Rini pun menatap ke arah Dinda sambil tersenyum manis, semanis pemanis buatan.

"Dinda Aqilla Rinjani-ku, Sayang. Dengar gue baik-baik, ya. Ikhlas dan tidak ikhlasnya seseorang dalam membantu sahabat baiknya, tetap aja bakalan selalu ada teriakan lega yang mengiringi rasa lelahnya setelah membantu. Lo bayangin aja ... kulkas gue yang pikul, lemari gue yang seret, perabotan lo yang segudang itu gue bawa semua mondar-mandir keluar-masuk dari sini ke dalam rumah. Jadi, kalau lo pada akhirnya mendengar teriakan syantik yang keluar dari mulut gue, enggak usah pakai acara protes. Terima aja. Kayak gue yang selalu nerima bobroknya elo setiap saat!" tegas Rini, tak ingin menerima sanggahan apa pun.
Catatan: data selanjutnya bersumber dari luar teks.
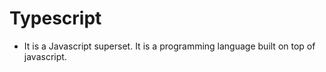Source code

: # Typescript

- It is a Javascript superset. It is a programming language built on top of javascript.
  
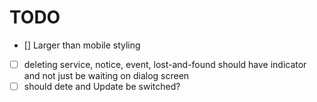 # TODO

- [\] Larger than mobile styling
- [ ] deleting service, notice, event, lost-and-found should have indicator and not just be waiting on dialog screen
- [ ] should dete and Update be switched?
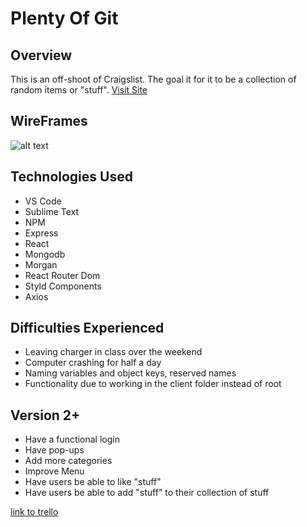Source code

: # Plenty Of Git
## Overview
This is an off-shoot of Craigslist. The goal it for it to be a collection of random items or "stuff". 
[Visit Site](https://mighty-woodland-78462.herokuapp.com/)

## WireFrames
![alt text](https://imgur.com/GlqlDWQ )


## Technologies Used
  * VS Code
  * Sublime Text
  * NPM
  * Express
  * React
  * Mongodb
  * Morgan
  * React Router Dom
  * Styld Components
  * Axios

## Difficulties Experienced
  * Leaving charger in class over the weekend
  * Computer crashing for half a day
  * Naming variables and object keys, reserved names
  * Functionality due to working in the client folder instead of root

## Version 2+
  * Have a functional login
  * Have pop-ups
  * Add more categories
  * Improve Menu
  * Have users be able to like "stuff"
  * Have users be able to add "stuff" to their collection of stuff

  [link to trello](https://trello.com/b/ARyzjekN/plenty-of-git)

  
  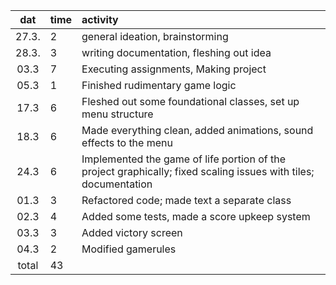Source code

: | dat | time | activity  |
| :----:|:-----| :-----|
| 27.3. | 2    | general ideation, brainstorming |
| 28.3. | 3    | writing documentation, fleshing out idea|
| 03.3 | 7 | Executing assignments, Making project |
|05.3| 1 | Finished rudimentary game logic|
|17.3| 6 | Fleshed out some foundational classes, set up menu structure |
|18.3| 6 | Made everything clean, added animations, sound effects to the menu |
|24.3| 6 | Implemented the game of life portion of the project graphically; fixed scaling issues with tiles; documentation |
|01.3| 3 | Refactored code; made text a separate class |
|02.3| 4 | Added some tests, made a score upkeep system|
|03.3| 3 | Added victory screen|
|04.3| 2 | Modified gamerules|
|total|43||

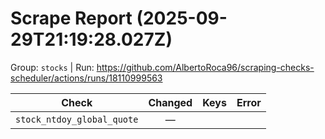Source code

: # Scrape Report (2025-09-29T21:19:28.027Z)

Group: `stocks`  |  Run: https://github.com/AlbertoRoca96/scraping-checks-scheduler/actions/runs/18110999563

| Check | Changed | Keys | Error |
|---|:---:|:--|:--|
| `stock_ntdoy_global_quote` | — |  |  |
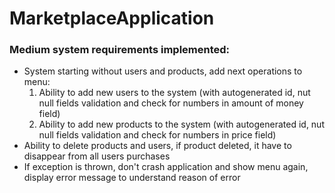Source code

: # MarketplaceApplication

### Medium system requirements implemented:

* System starting without users and products, add next operations to menu:
  1. Ability to add new users to the system (with autogenerated id, nut null fields validation and check for numbers in
amount of money field)
  2. Ability to add new products to the system (with autogenerated id, nut null fields validation and check for numbers
in price field)
* Ability to delete products and users, if product deleted, it have to disappear from all users purchases
* If exception is thrown, don't crash application and show menu again, display error message to understand reason of error
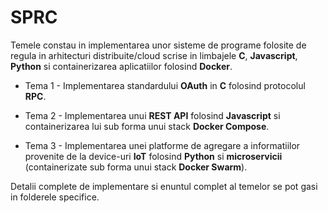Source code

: # SPRC

Temele constau in implementarea unor sisteme de programe folosite de regula in arhitecturi distribuite/cloud scrise in limbajele **C**, **Javascript**, **Python** si containerizarea aplicatiilor folosind **Docker**.

* Tema 1 - Implementarea standardului **OAuth** in **C** folosind protocolul **RPC**.

* Tema 2 - Implementarea unui **REST API** folosind **Javascript** si containerizarea lui sub forma unui stack **Docker Compose**.

* Tema 3 - Implementarea unei platforme de agregare a informatiilor provenite de la device-uri **IoT** folosind **Python** si **microservicii** (containerizate sub forma unui stack **Docker Swarm**).

Detalii complete de implementare si enuntul complet al temelor se pot gasi in folderele specifice.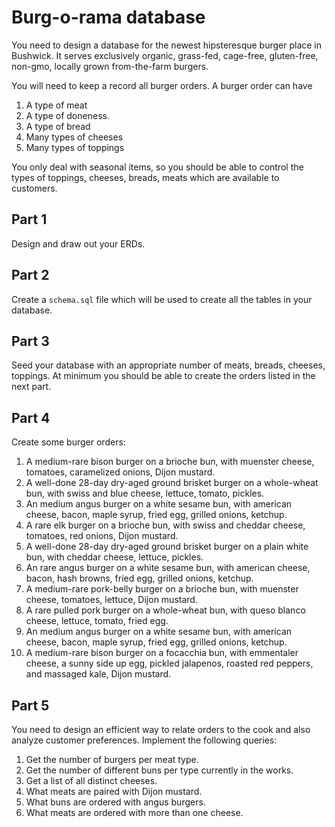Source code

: # Burg-o-rama database

You need to design a database for the newest hipsteresque burger
place in Bushwick. It serves exclusively organic, grass-fed,
cage-free, gluten-free, non-gmo, locally grown from-the-farm burgers.

You will need to keep a record all burger orders. A burger order can
have

1. A type of meat
2. A type of doneness.
3. A type of bread
4. Many types of cheeses
5. Many types of toppings

You only deal with seasonal items, so you should be able to control
the types of toppings, cheeses, breads, meats which are available to
customers. 

## Part 1
Design and draw out your ERDs.

## Part 2
Create a `schema.sql` file which will be used to create all the tables
in your database.

## Part 3
Seed your database with an appropriate number of meats, breads,
cheeses, toppings. At minimum you should be able to create the orders
listed in the next part.

## Part 4
Create some burger orders:

1. A medium-rare bison burger on a brioche bun, with muenster cheese,
tomatoes, caramelized onions, Dijon mustard.
2. A well-done 28-day dry-aged ground brisket burger on a whole-wheat bun, with
swiss and blue cheese, lettuce, tomato, pickles.
3. An medium angus burger on a white sesame bun, with american cheese, bacon,
maple syrup, fried egg, grilled onions, ketchup.
4. A rare elk burger on a brioche bun, with swiss and cheddar cheese,
tomatoes, red onions, Dijon mustard.
2. A well-done 28-day dry-aged ground brisket burger on a plain white bun, with
cheddar cheese, lettuce, pickles.
3. An rare angus burger on a white sesame bun, with american cheese, bacon,
hash browns, fried egg, grilled onions, ketchup.
1. A medium-rare pork-belly burger on a brioche bun, with muenster cheese,
tomatoes, lettuce, Dijon mustard.
2. A rare pulled pork burger on a whole-wheat bun, with
queso blanco cheese, lettuce, tomato, fried egg.
3. An medium angus burger on a white sesame bun, with american cheese, bacon,
maple syrup, fried egg, grilled onions, ketchup.
4. A medium-rare bison burger on a focacchia bun, with emmentaler
cheese, a sunny side up egg, pickled jalapenos, roasted red peppers,
and massaged kale, Dijon mustard.

## Part 5

You need to design an efficient way to relate orders to the
cook and also analyze customer preferences. Implement the following queries:

1. Get the number of burgers per meat type.
2. Get the number of different buns per type currently in the works.
3. Get a list of all distinct cheeses.
4. What meats are paired with Dijon mustard.
5. What buns are ordered with angus burgers.
6. What meats are ordered with more than one cheese.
Namun Dinda tetaplah Dinda, yang mulutnya akan terkena biduran jika tak membalas ucapan Rini dengan sebuah sanggahan.

"Ya, tapi elo mikir juga dong teriaknya! Ini tuh bukan di hutan, tapi di area perumahan yang padat penduduk. Bukan gue doang penghuninya, Rin! Bukan cuma kuping gue doang yang bakalan dengar teriakan Tarzan lo itu!" sanggah Dinda, dengan penuh keikhlasan.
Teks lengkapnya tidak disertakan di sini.